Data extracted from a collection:
★ ★ ★ ★ ★

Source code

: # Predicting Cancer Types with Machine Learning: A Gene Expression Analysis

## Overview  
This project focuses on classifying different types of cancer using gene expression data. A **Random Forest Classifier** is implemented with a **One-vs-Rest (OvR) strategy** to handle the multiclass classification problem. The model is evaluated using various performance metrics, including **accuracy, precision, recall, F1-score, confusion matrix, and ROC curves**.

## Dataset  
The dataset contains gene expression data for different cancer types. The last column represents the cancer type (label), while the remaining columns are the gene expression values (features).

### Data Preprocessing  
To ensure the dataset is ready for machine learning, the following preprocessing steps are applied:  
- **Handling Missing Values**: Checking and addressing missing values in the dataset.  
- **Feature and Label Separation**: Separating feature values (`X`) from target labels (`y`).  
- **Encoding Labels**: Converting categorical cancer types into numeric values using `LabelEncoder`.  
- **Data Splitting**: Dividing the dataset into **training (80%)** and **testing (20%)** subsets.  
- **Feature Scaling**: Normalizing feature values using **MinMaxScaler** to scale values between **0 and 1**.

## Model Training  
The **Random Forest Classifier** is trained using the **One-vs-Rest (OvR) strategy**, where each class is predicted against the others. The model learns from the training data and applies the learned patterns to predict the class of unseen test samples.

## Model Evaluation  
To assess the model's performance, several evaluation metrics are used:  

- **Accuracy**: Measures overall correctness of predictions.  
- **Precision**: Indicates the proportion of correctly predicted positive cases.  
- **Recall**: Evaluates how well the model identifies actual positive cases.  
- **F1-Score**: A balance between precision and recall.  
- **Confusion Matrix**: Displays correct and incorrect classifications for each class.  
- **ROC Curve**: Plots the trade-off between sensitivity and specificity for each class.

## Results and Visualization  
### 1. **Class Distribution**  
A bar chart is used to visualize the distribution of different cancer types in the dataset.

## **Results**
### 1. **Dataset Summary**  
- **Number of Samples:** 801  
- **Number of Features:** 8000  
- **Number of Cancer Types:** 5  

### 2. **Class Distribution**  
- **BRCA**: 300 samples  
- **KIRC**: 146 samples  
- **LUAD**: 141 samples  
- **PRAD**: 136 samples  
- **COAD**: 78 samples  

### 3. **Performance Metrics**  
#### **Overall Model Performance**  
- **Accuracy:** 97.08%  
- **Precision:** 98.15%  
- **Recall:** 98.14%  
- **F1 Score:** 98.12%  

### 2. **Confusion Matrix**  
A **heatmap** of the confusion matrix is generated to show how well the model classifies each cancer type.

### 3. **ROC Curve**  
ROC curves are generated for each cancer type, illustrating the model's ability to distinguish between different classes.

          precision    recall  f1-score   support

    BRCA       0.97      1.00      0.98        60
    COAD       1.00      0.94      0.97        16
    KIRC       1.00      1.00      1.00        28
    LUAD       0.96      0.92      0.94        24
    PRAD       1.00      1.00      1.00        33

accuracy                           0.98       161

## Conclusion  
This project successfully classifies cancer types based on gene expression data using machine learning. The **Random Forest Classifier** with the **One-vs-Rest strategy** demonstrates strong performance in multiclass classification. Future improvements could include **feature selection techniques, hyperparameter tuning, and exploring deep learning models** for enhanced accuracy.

★ ★ ★ ★ ★

*What you will do:* In this exercise, repeat the entries above verbatim.

*Your response:*
Source code

: # Predicting Cancer Types with Machine Learning: A Gene Expression Analysis

## Overview  
This project focuses on classifying different types of cancer using gene expression data. A **Random Forest Classifier** is implemented with a **One-vs-Rest (OvR) strategy** to handle the multiclass classification problem. The model is evaluated using various performance metrics, including **accuracy, precision, recall, F1-score, confusion matrix, and ROC curves**.

## Dataset  
The dataset contains gene expression data for different cancer types. The last column represents the cancer type (label), while the remaining columns are the gene expression values (features).

### Data Preprocessing  
To ensure the dataset is ready for machine learning, the following preprocessing steps are applied:  
- **Handling Missing Values**: Checking and addressing missing values in the dataset.  
- **Feature and Label Separation**: Separating feature values (`X`) from target labels (`y`).  
- **Encoding Labels**: Converting categorical cancer types into numeric values using `LabelEncoder`.  
- **Data Splitting**: Dividing the dataset into **training (80%)** and **testing (20%)** subsets.  
- **Feature Scaling**: Normalizing feature values using **MinMaxScaler** to scale values between **0 and 1**.

## Model Training  
The **Random Forest Classifier** is trained using the **One-vs-Rest (OvR) strategy**, where each class is predicted against the others. The model learns from the training data and applies the learned patterns to predict the class of unseen test samples.

## Model Evaluation  
To assess the model's performance, several evaluation metrics are used:  

- **Accuracy**: Measures overall correctness of predictions.  
- **Precision**: Indicates the proportion of correctly predicted positive cases.  
- **Recall**: Evaluates how well the model identifies actual positive cases.  
- **F1-Score**: A balance between precision and recall.  
- **Confusion Matrix**: Displays correct and incorrect classifications for each class.  
- **ROC Curve**: Plots the trade-off between sensitivity and specificity for each class.

## Results and Visualization  
### 1. **Class Distribution**  
A bar chart is used to visualize the distribution of different cancer types in the dataset.

## **Results**
### 1. **Dataset Summary**  
- **Number of Samples:** 801  
- **Number of Features:** 8000  
- **Number of Cancer Types:** 5  

### 2. **Class Distribution**  
- **BRCA**: 300 samples  
- **KIRC**: 146 samples  
- **LUAD**: 141 samples  
- **PRAD**: 136 samples  
- **COAD**: 78 samples  

### 3. **Performance Metrics**  
#### **Overall Model Performance**  
- **Accuracy:** 97.08%  
- **Precision:** 98.15%  
- **Recall:** 98.14%  
- **F1 Score:** 98.12%  

### 2. **Confusion Matrix**  
A **heatmap** of the confusion matrix is generated to show how well the model classifies each cancer type.

### 3. **ROC Curve**  
ROC curves are generated for each cancer type, illustrating the model's ability to distinguish between different classes.

          precision    recall  f1-score   support

    BRCA       0.97      1.00      0.98        60
    COAD       1.00      0.94      0.97        16
    KIRC       1.00      1.00      1.00        28
    LUAD       0.96      0.92      0.94        24
    PRAD       1.00      1.00      1.00        33

accuracy                           0.98       161

## Conclusion  
This project successfully classifies cancer types based on gene expression data using machine learning. The **Random Forest Classifier** with the **One-vs-Rest strategy** demonstrates strong performance in multiclass classification. Future improvements could include **feature selection techniques, hyperparameter tuning, and exploring deep learning models** for enhanced accuracy.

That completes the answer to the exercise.